Last week, the body of Justice Sheila Abdus-Salaam was found in the Hudson River.
Abdus-Salaam was the first Black female judge and first Muslim judge to serve on New York’s highest court. The NYPD has ruled her death suspicious until it is determined how she died. There were no clear signs of trauma on her body and the autopsy was inconclusive.
Investigators have been looking through several hours of surveillance video for the past few days, but have not been able to put together the hours before Abdus-Salaam’s death.
Reporters were told by NYPD Chief of Detectives Robert Boyce that Abdus-Salaam, 65, spent the weekend in New Jersey with her husband, and her husband last saw her Sunday night around 7 PM. After speaking with her assistant on Tuesday morning, that was the last time anyone heard from her before her body was found 30 hours later in the Hudson River.
Abdus-Salaam’s husband, Rev. Canon Gregory A. Jacobs released a statement on Wednesday saying family members are refuting media reports that she committed suicide.

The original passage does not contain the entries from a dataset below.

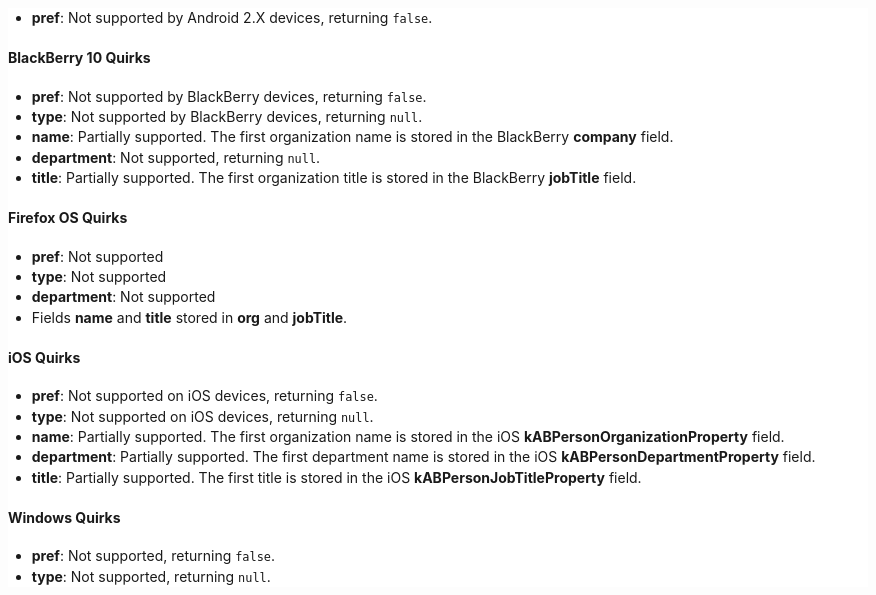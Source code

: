-   **pref**: Not supported by Android 2.X devices, returning `false`.

#### BlackBerry 10 Quirks

-   **pref**: Not supported by BlackBerry devices, returning `false`.
-   **type**: Not supported by BlackBerry devices, returning `null`.
-   **name**: Partially supported. The first organization name is stored
    in the BlackBerry **company** field.
-   **department**: Not supported, returning `null`.
-   **title**: Partially supported. The first organization title is
    stored in the BlackBerry **jobTitle** field.

#### Firefox OS Quirks

-   **pref**: Not supported
-   **type**: Not supported
-   **department**: Not supported
-   Fields **name** and **title** stored in **org** and **jobTitle**.

#### iOS Quirks

-   **pref**: Not supported on iOS devices, returning `false`.
-   **type**: Not supported on iOS devices, returning `null`.
-   **name**: Partially supported. The first organization name is stored
    in the iOS **kABPersonOrganizationProperty** field.
-   **department**: Partially supported. The first department name is
    stored in the iOS **kABPersonDepartmentProperty** field.
-   **title**: Partially supported. The first title is stored in the iOS
    **kABPersonJobTitleProperty** field.

#### Windows Quirks

-   **pref**: Not supported, returning `false`.
-   **type**: Not supported, returning `null`.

“Sheila loved Harlem and its people and lived there for nearly all of her adult life,” said Jacobs. “I now join with the NYPD in asking anyone in the neighborhood to step forward with any information that might help us to determine what may have happened during those hours before her death.”
Abdus-Salaam was elected to New York’s Supreme Court in 1993 and served there until 2013. In 2013 she was appointed by New York Gov. Andrew Cuomo to the New York State Court of Appeals, which is where she served until her death.